03 marzo 2006

MAURO MELLINI, il mite avvocato liberale che il divorzio rese un leone

Politico liberale e radicale, intriso come pochi di laicismo e anti-clericalismo, avvocato cassazionista e coltissimo giurista, deputato per varie legislature, membro del Consiglio Superiore della Magistratura, autore di numerosi coraggiosi saggi e pamphlet sulla giustizia in Italia, Mauro Mellini è stato il "padre del divorzio" e un grande protagonista delle battaglie per le libertà del cittadino e la laicità dello Stato nei “ruggenti anni Settanta” e Ottanta, quelli delle battaglie per i diritti civili.
      Vero galantuomo d’altri tempi, onestissimo, mite per natura, incline a una vena ironica, paradossale e satirica, Mellini in politica si trasformava, diventava un leone.
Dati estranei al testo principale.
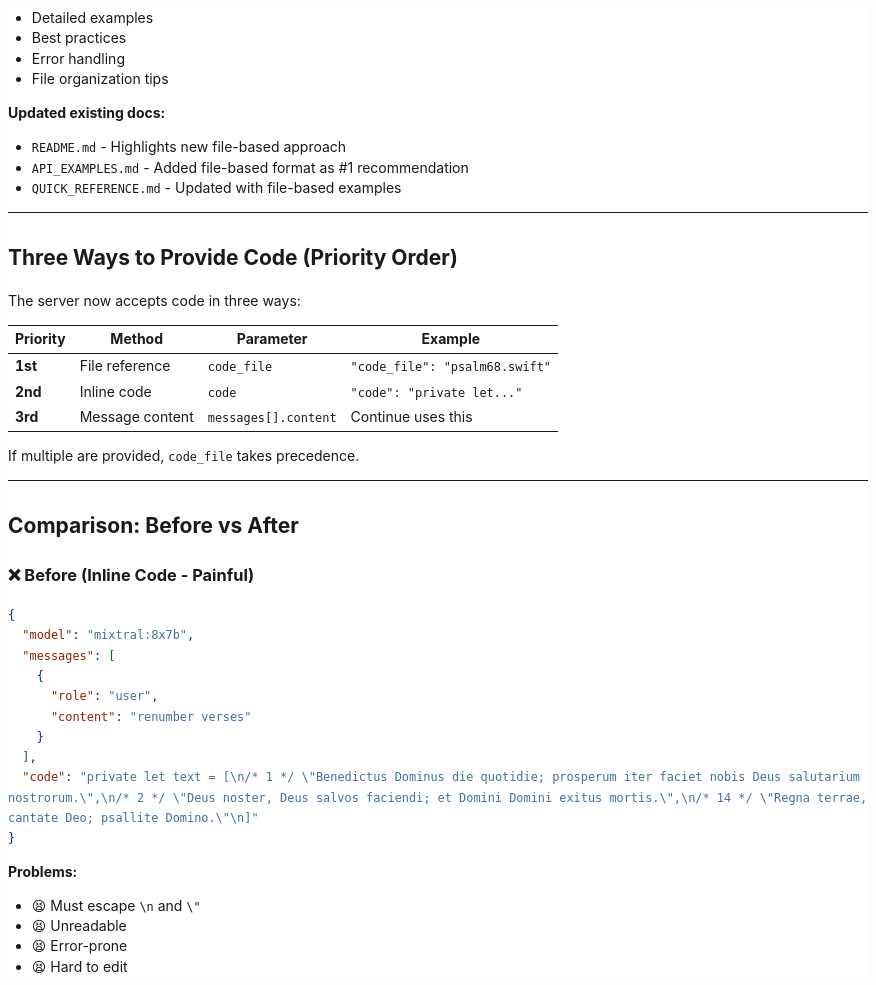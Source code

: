 - Detailed examples
- Best practices
- Error handling
- File organization tips

**Updated existing docs:**

- `README.md` - Highlights new file-based approach
- `API_EXAMPLES.md` - Added file-based format as #1 recommendation
- `QUICK_REFERENCE.md` - Updated with file-based examples

---

## Three Ways to Provide Code (Priority Order)

The server now accepts code in three ways:

| Priority | Method          | Parameter            | Example                        |
| -------- | --------------- | -------------------- | ------------------------------ |
| **1st**  | File reference  | `code_file`          | `"code_file": "psalm68.swift"` |
| **2nd**  | Inline code     | `code`               | `"code": "private let..."`     |
| **3rd**  | Message content | `messages[].content` | Continue uses this             |

If multiple are provided, `code_file` takes precedence.

---

## Comparison: Before vs After

### ❌ Before (Inline Code - Painful)

```json
{
  "model": "mixtral:8x7b",
  "messages": [
    {
      "role": "user",
      "content": "renumber verses"
    }
  ],
  "code": "private let text = [\n/* 1 */ \"Benedictus Dominus die quotidie; prosperum iter faciet nobis Deus salutarium nostrorum.\",\n/* 2 */ \"Deus noster, Deus salvos faciendi; et Domini Domini exitus mortis.\",\n/* 14 */ \"Regna terrae, cantate Deo; psallite Domino.\"\n]"
}
```

**Problems:**

- 😫 Must escape `\n` and `\"`
- 😫 Unreadable
- 😫 Error-prone
- 😫 Hard to edit
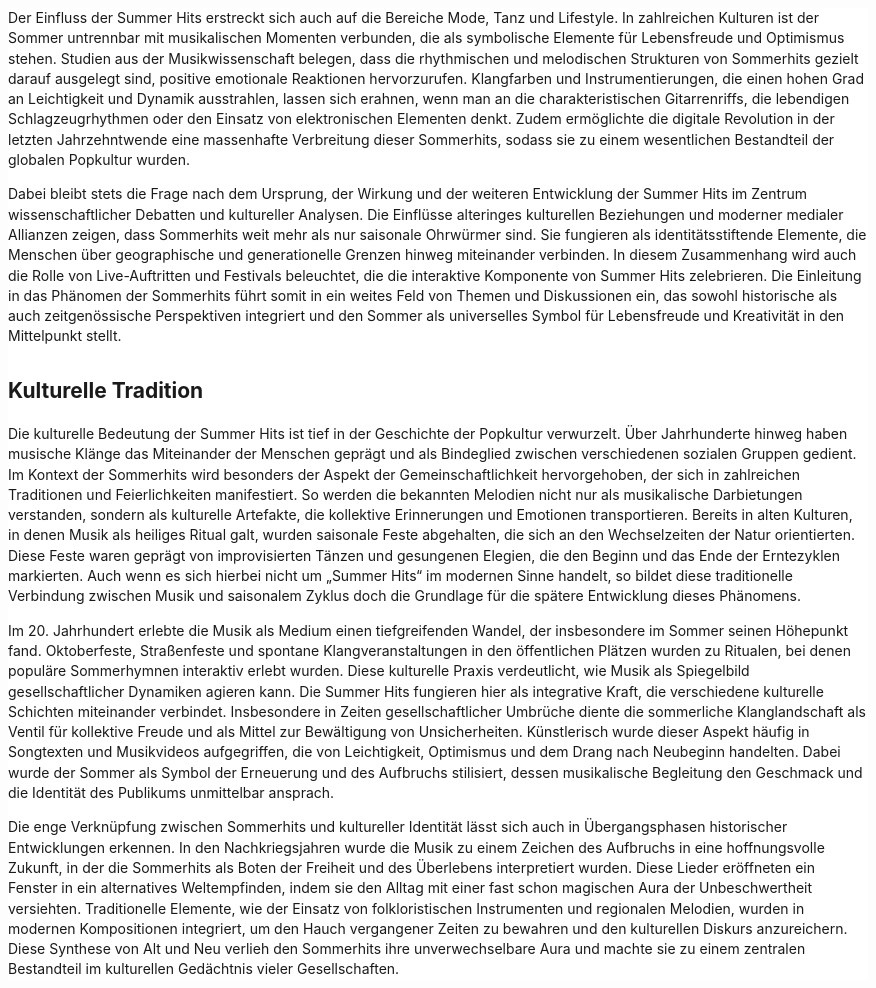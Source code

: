 Der Einfluss der Summer Hits erstreckt sich auch auf die Bereiche Mode, Tanz und Lifestyle. In zahlreichen Kulturen ist der Sommer untrennbar mit musikalischen Momenten verbunden, die als symbolische Elemente für Lebensfreude und Optimismus stehen. Studien aus der Musikwissenschaft belegen, dass die rhythmischen und melodischen Strukturen von Sommerhits gezielt darauf ausgelegt sind, positive emotionale Reaktionen hervorzurufen. Klangfarben und Instrumentierungen, die einen hohen Grad an Leichtigkeit und Dynamik ausstrahlen, lassen sich erahnen, wenn man an die charakteristischen Gitarrenriffs, die lebendigen Schlagzeugrhythmen oder den Einsatz von elektronischen Elementen denkt. Zudem ermöglichte die digitale Revolution in der letzten Jahrzehntwende eine massenhafte Verbreitung dieser Sommerhits, sodass sie zu einem wesentlichen Bestandteil der globalen Popkultur wurden.  

Dabei bleibt stets die Frage nach dem Ursprung, der Wirkung und der weiteren Entwicklung der Summer Hits im Zentrum wissenschaftlicher Debatten und kultureller Analysen. Die Einflüsse alteringes kulturellen Beziehungen und moderner medialer Allianzen zeigen, dass Sommerhits weit mehr als nur saisonale Ohrwürmer sind. Sie fungieren als identitätsstiftende Elemente, die Menschen über geographische und generationelle Grenzen hinweg miteinander verbinden. In diesem Zusammenhang wird auch die Rolle von Live-Auftritten und Festivals beleuchtet, die die interaktive Komponente von Summer Hits zelebrieren. Die Einleitung in das Phänomen der Sommerhits führt somit in ein weites Feld von Themen und Diskussionen ein, das sowohl historische als auch zeitgenössische Perspektiven integriert und den Sommer als universelles Symbol für Lebensfreude und Kreativität in den Mittelpunkt stellt.


## Kulturelle Tradition

Die kulturelle Bedeutung der Summer Hits ist tief in der Geschichte der Popkultur verwurzelt. Über Jahrhunderte hinweg haben musische Klänge das Miteinander der Menschen geprägt und als Bindeglied zwischen verschiedenen sozialen Gruppen gedient. Im Kontext der Sommerhits wird besonders der Aspekt der Gemeinschaftlichkeit hervorgehoben, der sich in zahlreichen Traditionen und Feierlichkeiten manifestiert. So werden die bekannten Melodien nicht nur als musikalische Darbietungen verstanden, sondern als kulturelle Artefakte, die kollektive Erinnerungen und Emotionen transportieren. Bereits in alten Kulturen, in denen Musik als heiliges Ritual galt, wurden saisonale Feste abgehalten, die sich an den Wechselzeiten der Natur orientierten. Diese Feste waren geprägt von improvisierten Tänzen und gesungenen Elegien, die den Beginn und das Ende der Erntezyklen markierten. Auch wenn es sich hierbei nicht um „Summer Hits“ im modernen Sinne handelt, so bildet diese traditionelle Verbindung zwischen Musik und saisonalem Zyklus doch die Grundlage für die spätere Entwicklung dieses Phänomens.  

Im 20. Jahrhundert erlebte die Musik als Medium einen tiefgreifenden Wandel, der insbesondere im Sommer seinen Höhepunkt fand. Oktoberfeste, Straßenfeste und spontane Klangveranstaltungen in den öffentlichen Plätzen wurden zu Ritualen, bei denen populäre Sommerhymnen interaktiv erlebt wurden. Diese kulturelle Praxis verdeutlicht, wie Musik als Spiegelbild gesellschaftlicher Dynamiken agieren kann. Die Summer Hits fungieren hier als integrative Kraft, die verschiedene kulturelle Schichten miteinander verbindet. Insbesondere in Zeiten gesellschaftlicher Umbrüche diente die sommerliche Klanglandschaft als Ventil für kollektive Freude und als Mittel zur Bewältigung von Unsicherheiten. Künstlerisch wurde dieser Aspekt häufig in Songtexten und Musikvideos aufgegriffen, die von Leichtigkeit, Optimismus und dem Drang nach Neubeginn handelten. Dabei wurde der Sommer als Symbol der Erneuerung und des Aufbruchs stilisiert, dessen musikalische Begleitung den Geschmack und die Identität des Publikums unmittelbar ansprach.  

Die enge Verknüpfung zwischen Sommerhits und kultureller Identität lässt sich auch in Übergangsphasen historischer Entwicklungen erkennen. In den Nachkriegsjahren wurde die Musik zu einem Zeichen des Aufbruchs in eine hoffnungsvolle Zukunft, in der die Sommerhits als Boten der Freiheit und des Überlebens interpretiert wurden. Diese Lieder eröffneten ein Fenster in ein alternatives Weltempfinden, indem sie den Alltag mit einer fast schon magischen Aura der Unbeschwertheit versiehten. Traditionelle Elemente, wie der Einsatz von folkloristischen Instrumenten und regionalen Melodien, wurden in modernen Kompositionen integriert, um den Hauch vergangener Zeiten zu bewahren und den kulturellen Diskurs anzureichern. Diese Synthese von Alt und Neu verlieh den Sommerhits ihre unverwechselbare Aura und machte sie zu einem zentralen Bestandteil im kulturellen Gedächtnis vieler Gesellschaften.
Padrone del diritto come pochi, poteva permettersi nei suoi numerosi articoli, arringhe, saggi e pamphlet di incalzare senza tregua il lettore o il contraddittore, da efficacissimo e documentato polemista; mentre s’imponeva come possente e implacabile oratore dal palco nei comizi in piazza, in televisione o dallo scranno in Parlamento, dove fu presente per dieci anni alla Camera dalla VII alla IX Legislatura 
      Nel 1970 fu lui, non Pannella, il vero artefice della vittoria divorzista, con la Lega Italiana per il Divorzio (LID), da lui fondata con Giorgio Moroni e altri, che aveva deciso di cavalcare la tigre della proposta di legge sul divorzio di Loris Fortuna, sanguigno come un avvocato socialista di fine Ottocento, e del compassato liberale Antonio Baslini. Nell'epica adunata divorzista del 1 dicembre a piazza Navona (piena come mai più in seguito, e non solo di divorziandi, ma di tantissimi giovani), ricordo ancora il vocione di Mauro Mellini.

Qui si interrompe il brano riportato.